Task item:
Report every line of the material that contains the string "take".

(Records to use Opens)

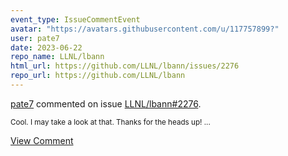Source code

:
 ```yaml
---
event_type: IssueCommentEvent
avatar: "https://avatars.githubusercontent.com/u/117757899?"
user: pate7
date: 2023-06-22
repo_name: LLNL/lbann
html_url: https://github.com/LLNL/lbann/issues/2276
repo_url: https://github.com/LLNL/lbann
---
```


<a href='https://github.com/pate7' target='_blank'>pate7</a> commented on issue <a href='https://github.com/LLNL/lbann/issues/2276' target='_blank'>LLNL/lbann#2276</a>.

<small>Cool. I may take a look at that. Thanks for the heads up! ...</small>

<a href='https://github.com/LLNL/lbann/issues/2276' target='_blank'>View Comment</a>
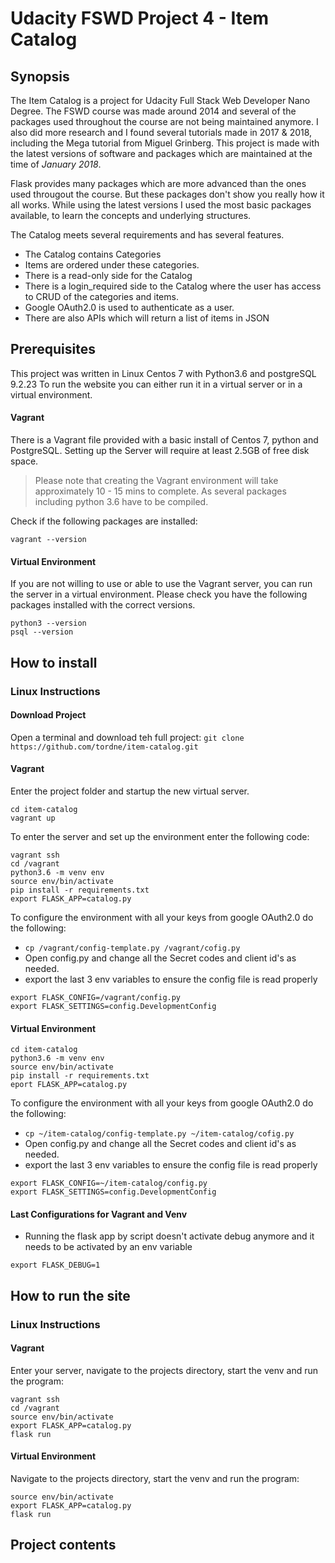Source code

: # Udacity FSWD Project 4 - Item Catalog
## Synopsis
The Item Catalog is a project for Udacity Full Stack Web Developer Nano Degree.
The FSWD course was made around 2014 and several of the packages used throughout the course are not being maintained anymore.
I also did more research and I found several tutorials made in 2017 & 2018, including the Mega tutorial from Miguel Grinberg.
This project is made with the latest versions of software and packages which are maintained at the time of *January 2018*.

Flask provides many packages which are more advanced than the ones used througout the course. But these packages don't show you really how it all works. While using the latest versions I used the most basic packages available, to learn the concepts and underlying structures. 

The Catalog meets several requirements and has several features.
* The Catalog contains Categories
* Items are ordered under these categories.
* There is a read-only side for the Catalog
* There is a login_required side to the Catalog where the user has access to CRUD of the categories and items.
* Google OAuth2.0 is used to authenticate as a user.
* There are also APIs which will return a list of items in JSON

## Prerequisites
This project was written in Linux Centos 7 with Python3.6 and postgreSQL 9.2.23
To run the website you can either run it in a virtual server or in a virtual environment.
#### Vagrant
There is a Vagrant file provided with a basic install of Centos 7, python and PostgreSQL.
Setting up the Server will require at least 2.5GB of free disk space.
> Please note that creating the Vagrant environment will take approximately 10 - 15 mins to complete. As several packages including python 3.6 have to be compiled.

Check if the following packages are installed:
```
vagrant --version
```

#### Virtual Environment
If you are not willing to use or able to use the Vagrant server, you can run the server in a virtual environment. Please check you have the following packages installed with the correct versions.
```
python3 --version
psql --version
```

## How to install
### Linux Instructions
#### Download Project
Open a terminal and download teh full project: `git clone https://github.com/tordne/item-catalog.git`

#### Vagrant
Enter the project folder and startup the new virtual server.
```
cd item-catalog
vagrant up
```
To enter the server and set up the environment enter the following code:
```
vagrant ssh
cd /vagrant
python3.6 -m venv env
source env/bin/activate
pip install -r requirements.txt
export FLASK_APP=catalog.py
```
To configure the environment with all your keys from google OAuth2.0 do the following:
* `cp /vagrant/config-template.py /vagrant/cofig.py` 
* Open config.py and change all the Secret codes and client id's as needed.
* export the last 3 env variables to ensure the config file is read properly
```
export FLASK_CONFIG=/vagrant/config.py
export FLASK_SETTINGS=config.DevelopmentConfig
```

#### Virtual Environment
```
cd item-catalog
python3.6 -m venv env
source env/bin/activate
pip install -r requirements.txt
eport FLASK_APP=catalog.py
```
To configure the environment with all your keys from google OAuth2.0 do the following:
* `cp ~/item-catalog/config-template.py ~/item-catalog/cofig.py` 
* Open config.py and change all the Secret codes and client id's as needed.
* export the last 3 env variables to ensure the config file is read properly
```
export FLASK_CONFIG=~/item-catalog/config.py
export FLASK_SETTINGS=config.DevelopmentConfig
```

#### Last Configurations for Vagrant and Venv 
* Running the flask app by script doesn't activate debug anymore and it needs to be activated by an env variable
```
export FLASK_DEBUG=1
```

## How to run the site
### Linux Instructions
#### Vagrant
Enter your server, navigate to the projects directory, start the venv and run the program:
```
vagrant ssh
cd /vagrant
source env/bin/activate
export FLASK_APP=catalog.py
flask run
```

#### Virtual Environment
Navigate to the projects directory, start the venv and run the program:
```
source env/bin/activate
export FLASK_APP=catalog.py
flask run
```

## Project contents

(Records to use Closes)

Task result:
<small>Cool. I may take a look at that. Thanks for the heads up! ...</small>
> Please note that creating the Vagrant environment will take approximately 10 - 15 mins to complete. As several packages including python 3.6 have to be compiled.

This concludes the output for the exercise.